Vu le jugement du conseil de prud'hommes de Saint-Dié-des-Vosges rendu le 11 avril 2023, lequel a :

- dit et jugé que le licenciement de Madame [W] [A] est requalifié en licenciement sans cause réelle et sérieuse,

- en conséquence, condamné la société COTRAL LAB à verser à Madame [W] [A] les sommes suivantes :

- 32 000,00 euros de dommages et intérêts pour licenciement sans cause réelle et sérieuse,

- 10 000,00 euros de dommages et intérêts pour préjudice moral,

- 1 750,00 euros au titre des dispositions de l'article 700 du code de procédure civile,

- débouté la société COTRAL LAB de sa demande,

- condamné la société COTRAL LAB aux entiers dépens d'instance et d'exécution éventuels.

Vu l'appel formé par la société COTRAL LAB le 15 mai 2023,

Vu l'article 455 du code de procédure civile,

Vu les conclusions de la société COTRAL LAB déposées sur le RPVA le 29 novembre 2023, et celles de Madame [W] [A] déposées sur le RPVA le 04 septembre 2023,

Vu l'ordonnance de clôture rendue le 10 janvier 2024,

La société COTRAL LAB demande :

A titre principal :

- de réformer le jugement du conseil de prud'hommes de Saint-Dié-des-Vosges du 11 avril 2023 dont appel en toutes ses dispositions,

- de débouter Madame [W] [A] de l'ensemble de ses demandes,

- de condamner Madame [W] [A] à lui payer la somme de 2 000,00 euros au titre de l'article 700 du code de procédure civile,

À titre subsidiaire :

- de réduire dans les plus amples proportions les demandes présentées par Madame [W] [A],

- de dire que les éventuels dommages et intérêts seront exprimés en brut.

Madame [W] [A] demande :

- de dire et juger la société COTRAL LAB mal fondée en son appel,

- de confirmer le jugement entrepris en ce qu'il a :

- requalifié son licenciement en licenciement sans cause réelle et sérieuse,

- condamné la société COTRAL LAB à lui verser la somme de 32 000,00 euros à titre de dommages et intérêts pour licenciement sans cause réelle et sérieuse,

- condamné la société COTRAL LAB à lui verser la somme de 1 750,00 euros au titre de 1'article 700 du code de procédure civile,

- de la recevoir en son appel incident et y faisant droit,

- de confirmer le jugement entrepris en ce qu'il a condamné la société COTRAL LAB à lui payer une somme à titre de dommages et intérêts pour préjudice moral mais l'infirmer sur le quantum de la somme allouée,

- de condamner la société COTRAL LAB à lui verser la somme de 20 000,00 euros à titre de dommages et intérêts pour préjudice moral,

- de condamner la société COTRAL LAB à lui verser la somme de 3 500,00 euros au titre de l'article 700 du code de procédure civile,

- de condamner la société COTRAL LAB aux entiers dépens d'instance et d'appel.

SUR CE, LA COUR

Pour plus ample exposé sur les moyens et prétentions des parties, il est expressément renvoyé aux dernières écritures qu'elles ont déposées sur le RPVA, s'agissant de l'employeur le 29 novembre 2023, et en ce qui concerne la salariée le 04 septembre 2023.

Sur le licenciement

Aux termes des dispositions de l'article L1232-1 du Code du travail, le licenciement doit être justifié par une cause réelle et sérieuse.

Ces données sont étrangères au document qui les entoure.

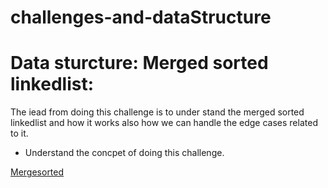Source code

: # challenges-and-dataStructure
# Data sturcture: Merged sorted linkedlist:
The iead from doing this challenge is to under stand the merged sorted linkedlist and how it works also how we can handle the edge cases
related to it.

- Understand the concpet of doing this challenge.
  
[Mergesorted](https://github.com/OmarAmjad310/challenges-and-dataStructure/blob/linkedlist-Merge-Sorted/Data%20Sturctures/Merged%20sort%20linkedlist/doc/megreSorted%20.png)

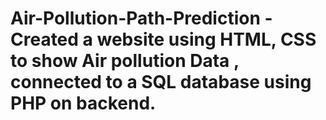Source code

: # Air-Pollution-Path-Prediction - Created a website using HTML, CSS to show Air pollution Data , connected to a SQL database using PHP on backend.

En l'espèce, la lettre de licenciement du 23 avril 2021 (pièce 7 de la salariée) indique :

«  (') Nous vous informons, par la présente, de notre décision de vous licencier pour le motif suivant : Désorganisation du service du fait de votre absence prolongée et de la nécessité de vous remplacer définitivement. (').

Vos absences récurrentes et votre absence prolongée perturbent le bon fonctionnement de notre entreprise et engendrent un impact financier important. Nous vous avons donc convoqué le 19/04/2021 à 14h00 pour le motif suivant :

Désorganisation du service du fait de votre absence prolongée et de la nécessité de vous remplacer définitivement.

Comme vous le savez, il est impératif afin d'assurer le fonctionnement, la pérennité de l'entreprise, d'avoir la présence d'un Technicien de Prévention sur la zone de façon constante et régulière afin d'assurer la satisfaction de nos clients, le chiffre d'affaires et le développement commercial.

1. Votre absence désorganise le fonctionnement de l'entreprise et rend nécessaire votre remplacement définitif

Pour rappel, vous avez été en arrêt maladie sur les périodes suivantes :

23/02/2018 au 24/03/2018 (29 jours d'arrêt maladie)

21/08/2018 au 24/08/2018 (3 jours d'arrêt maladie)

26/03/2019 au 19/04/2019 (24 jours d'arrêt maladie)

19/08/2019 au 30/08/2019 (11 jours d'arrêt maladie)

25/11/2019 au 08/02/2020 (75 jours d'arrêt maladie)

04/01/2021 au 11/05/2021 (127 jours d'arrêt maladie)

A ce jour (23 avril 2021), vous avez cumulé 251 jours (soit 8 mois et 8 jours) d'arrêt de travail avec des arrêts successifs rendant difficile l'organisation sur le terrain et auprès des clients.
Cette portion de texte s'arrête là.